**MATERIAL FOR THE TASK**
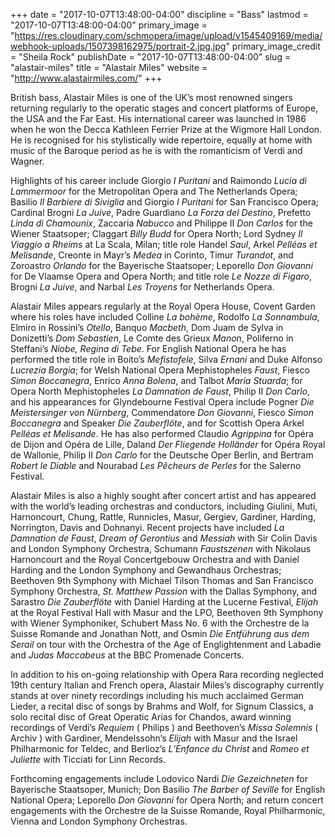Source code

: +++
date = "2017-10-07T13:48:00-04:00"
discipline = "Bass"
lastmod = "2017-10-07T13:48:00-04:00"
primary_image = "https://res.cloudinary.com/schmopera/image/upload/v1545409169/media/webhook-uploads/1507398162975/portrait-2.jpg.jpg"
primary_image_credit = "Sheila Rock"
publishDate = "2017-10-07T13:48:00-04:00"
slug = "alastair-miles"
title = "Alastair Miles"
website = "http://www.alastairmiles.com/"
+++

British bass, Alastair Miles is one of the UK’s most renowned singers returning regularly to the operatic stages and concert platforms of Europe, the USA and the Far East. His international career was launched in 1986 when he won the Decca Kathleen Ferrier Prize at the Wigmore Hall London. He is recognised for his stylistically wide repertoire, equally at home with music of the Baroque period as he is with the romanticism of Verdi and Wagner.

Highlights of his career include Giorgio *I Puritani* and Raimondo *Lucia di Lammermoor* for the Metropolitan Opera and The Netherlands Opera; Basilio *Il Barbiere di Siviglia* and Giorgio *I Puritani* for San Francisco Opera; Cardinal Brogni *La Juive*, Padre Guardiano  *La Forza del Destino*, Prefetto *Linda di Chamounix*, Zaccaria *Nabucco* and Philippe II *Don Carlos* for the Wiener Staatsoper; Claggart *Billy Budd* for Opera North; Lord Sydney *Il Viaggio a Rheims* at La Scala, Milan; title role Handel *Saul*, Arkel *Pelléas et Melisande*, Creonte in Mayr’s *Medea* in Corinto, Timur *Turandot*, and Zoroastro *Orlando* for the Bayerische Staatsoper; Leporello *Don Giovanni* for De Vlaamse Opera and Opera North; and title role *Le Nozze di Figaro*, Brogni *La Juive*, and Narbal *Les Troyens* for Netherlands Opera.

Alastair Miles appears regularly at the Royal Opera House, Covent Garden where his roles have included Colline *La bohème*, Rodolfo *La Sonnambula*, Elmiro in Rossini’s *Otello*, Banquo *Macbeth*, Dom Juam de Sylva in Donizetti’s *Dom Sebastien*, Le Comte des Grieux *Manon*, Poliferno in Steffani’s *Niobe, Regina di Tebe*. For English National Opera he has performed the title role in Boito’s *Mefistofele*, Silva *Ernani* and Duke Alfonso *Lucrezia Borgia*; for Welsh National Opera Mephistopheles *Faust*, Fiesco *Simon Boccanegra*, Enrico *Anna Bolena*, and Talbot *Maria Stuarda*; for Opera North Mephistopheles *La Damnation de Faust*, Philip II *Don Carlo*, and his appearances for Glyndebourne Festival Opera include Pogner *Die Meistersinger von Nürnberg*, Commendatore *Don Giovanni*, Fiesco *Simon Boccanegra* and Speaker *Die Zauberflöte*, and for Scottish Opera Arkel *Pelléas et Melisande*. He has also performed Claudio *Agrippina* for Opéra de Dijon  and Opéra de Lille, Daland *Der Fliegende Holländer* for Opéra Royal de Wallonie, Philip II *Don Carlo* for the Deutsche Oper Berlin, and Bertram *Robert le Diable* and Nourabad *Les Pêcheurs de Perles* for the Salerno Festival.

Alastair Miles is also a highly sought after concert artist and has appeared with the world’s leading orchestras and conductors, including Giulini, Muti, Harnoncourt, Chung, Rattle, Runnicles, Masur, Gergiev, Gardiner, Harding, Norrington, Davis and Dohnanyi.  Recent projects have included *La Damnation de Faust*, *Dream of Gerontius* and *Messiah* with Sir Colin Davis and London Symphony Orchestra, Schumann *Faustszenen* with Nikolaus Harnoncourt and the Royal Concertgebouw Orchestra and with Daniel Harding and the London Symphony and Gewandhaus Orchestras; Beethoven 9th Symphony with Michael Tilson Thomas and San Francisco Symphony Orchestra, *St. Matthew Passion* with the Dallas Symphony, and Sarastro *Die Zauberflöte* with Daniel Harding at the Lucerne Festival, *Elijah* at the Royal Festival Hall with Masur and the LPO, Beethoven 9th Symphony with Wiener Symphoniker, Schubert Mass No. 6 with the Orchestre de la Suisse Romande and Jonathan Nott, and Osmin *Die Entführung aus dem Serail* on tour with the Orchestra of the Age of Englightenment and Labadie and *Judas Maccabeus* at the BBC Promenade Concerts.

In addition to his on-going relationship with Opera Rara recording neglected 19th century Italian and French opera, Alastair Miles’s discography currently stands at over ninety recordings including his much acclaimed German Lieder, a recital disc of songs by Brahms and Wolf, for Signum Classics, a solo recital disc of Great Operatic Arias for Chandos, award winning recordings of Verdi’s *Requiem* ( Philips ) and Beethoven’s *Missa Solemnis* ( Archiv ) with Gardiner, Mendelssohn’s *Elijah* with Masur and the Israel Philharmonic for Teldec, and Berlioz’s *L’Enfance du Christ* and *Romeo et Juliette* with Ticciati for Linn Records.

Forthcoming engagements include Lodovico Nardi *Die Gezeichneten* for Bayerische Staatsoper, Munich; Don Basilio *The Barber of Seville* for English National Opera; Leporello *Don Giovanni* for Opera North; and return concert engagements with the Orchestre de la Suisse Romande, Royal Philharmonic, Vienna and London Symphony Orchestras.
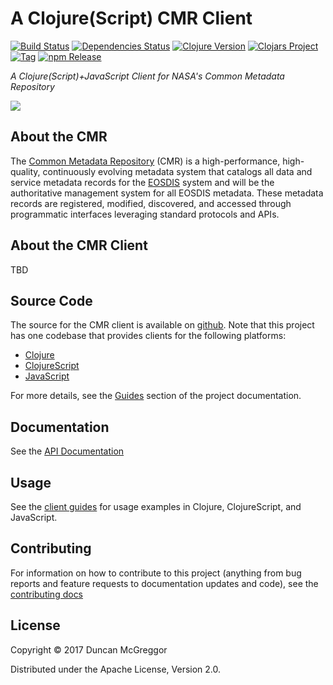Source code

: # A Clojure(Script) CMR Client

[![Build Status][travis badge]][travis]
[![Dependencies Status][deps-badge]][deps]
[![Clojure Version][clojure-v]](project.clj)
[![Clojars Project][clojars-badge]][clojars]
[![Tag][tag-badge]][tag]
[![npm Release][npm-badge]][npm]


*A Clojure(Script)+JavaScript Client for NASA's Common Metadata Repository*

[![][logo]][logo]


## About the CMR

The [Common Metadata Repository][cmr-project] (CMR) is a high-performance,
high-quality, continuously evolving metadata system that catalogs all data and
service metadata records for the [EOSDIS][eosdis] system and will be the
authoritative management system for all EOSDIS metadata. These metadata records
are registered, modified, discovered, and accessed through programmatic
interfaces leveraging standard protocols and APIs.


## About the CMR Client

TBD

## Source Code

The source for the CMR client is available on [github][cmr-github]. Note that
this project has one codebase that provides clients for the following
platforms:

* [Clojure][clojure]
* [ClojureScript][clojurescript]
* [JavaScript][javascript]

For more details, see the [Guides][guides] section of the project
documentation.


## Documentation

See the [API Documentation][client-api-docs]


## Usage

See the [client guides][guides] for usage examples in Clojure,
ClojureScript, and JavaScript.


## Contributing

For information on how to contribute to this project (anything from bug reports
and feature requests to documentation updates and code), see the
[contributing docs][contributing-docs]


## License

Copyright © 2017 Duncan McGreggor

Distributed under the Apache License, Version 2.0.


<!-- Named page links below: /-->

[logo]: misc/images/ohboyohboyohboy.gif
[travis]: https://travis-ci.org/oubiwann/cmr-client
[travis badge]: https://img.shields.io/travis/oubiwann/cmr-client.svg
[deps]: http://jarkeeper.com/oubiwann/cmr-client
[deps-badge]: http://jarkeeper.com/oubiwann/cmr-client/status.svg
[tag-badge]: https://img.shields.io/github/tag/oubiwann/cmr-client.svg
[tag]: https://github.com/oubiwann/cmr-client/tags
[clojure-v]: https://img.shields.io/badge/clojure-1.8.0-blue.svg
[jdk-v]: https://img.shields.io/badge/jdk-1.7+-blue.svg
[clojars]: https://clojars.org/gov.nasa.earthdata/cmr-client
[clojars-badge]: https://img.shields.io/clojars/v/gov.nasa.earthdata/cmr-client.svg
[npm-badge]: https://img.shields.io/npm/v/@nasa-earthdata/cmr.svg
[npm]: https://www.npmjs.com/package/@nasa-earthdata/cmr

[cmr-project]: https://earthdata.nasa.gov/about/science-system-description/eosdis-components/common-metadata-repository
[eosdis]: https://earthdata.nasa.gov/about
[cmr-github]: https://github.com/nasa/Common-Metadata-Repository
[clojure]: https://clojure.org/
[clojurescript]: https://clojurescript.org/
[javascript]: https://developer.mozilla.org/en-US/docs/Web/JavaScript
[client-api-docs]: https://oubiwann.github.io/cmr-client/current/
[guides]: https://oubiwann.github.io/cmr-client/current/3000-guides.html
[contributing-docs]: https://oubiwann.github.io/cmr-client/current/9100-contributing.html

**WHAT THIS TASK INVOLVES**
Please return only the lines above, starting at the line that has "[![npm Release][npm-badge]][npm]" and ending at the line that has "<!-- Named page links below: /-->", keeping both and leaving each one unchanged.

**OUTPUT**
[![npm Release][npm-badge]][npm]


*A Clojure(Script)+JavaScript Client for NASA's Common Metadata Repository*

[![][logo]][logo]


## About the CMR

The [Common Metadata Repository][cmr-project] (CMR) is a high-performance,
high-quality, continuously evolving metadata system that catalogs all data and
service metadata records for the [EOSDIS][eosdis] system and will be the
authoritative management system for all EOSDIS metadata. These metadata records
are registered, modified, discovered, and accessed through programmatic
interfaces leveraging standard protocols and APIs.


## About the CMR Client

TBD

## Source Code

The source for the CMR client is available on [github][cmr-github]. Note that
this project has one codebase that provides clients for the following
platforms:

* [Clojure][clojure]
* [ClojureScript][clojurescript]
* [JavaScript][javascript]

For more details, see the [Guides][guides] section of the project
documentation.


## Documentation

See the [API Documentation][client-api-docs]


## Usage

See the [client guides][guides] for usage examples in Clojure,
ClojureScript, and JavaScript.


## Contributing

For information on how to contribute to this project (anything from bug reports
and feature requests to documentation updates and code), see the
[contributing docs][contributing-docs]


## License

Copyright © 2017 Duncan McGreggor

Distributed under the Apache License, Version 2.0.


<!-- Named page links below: /-->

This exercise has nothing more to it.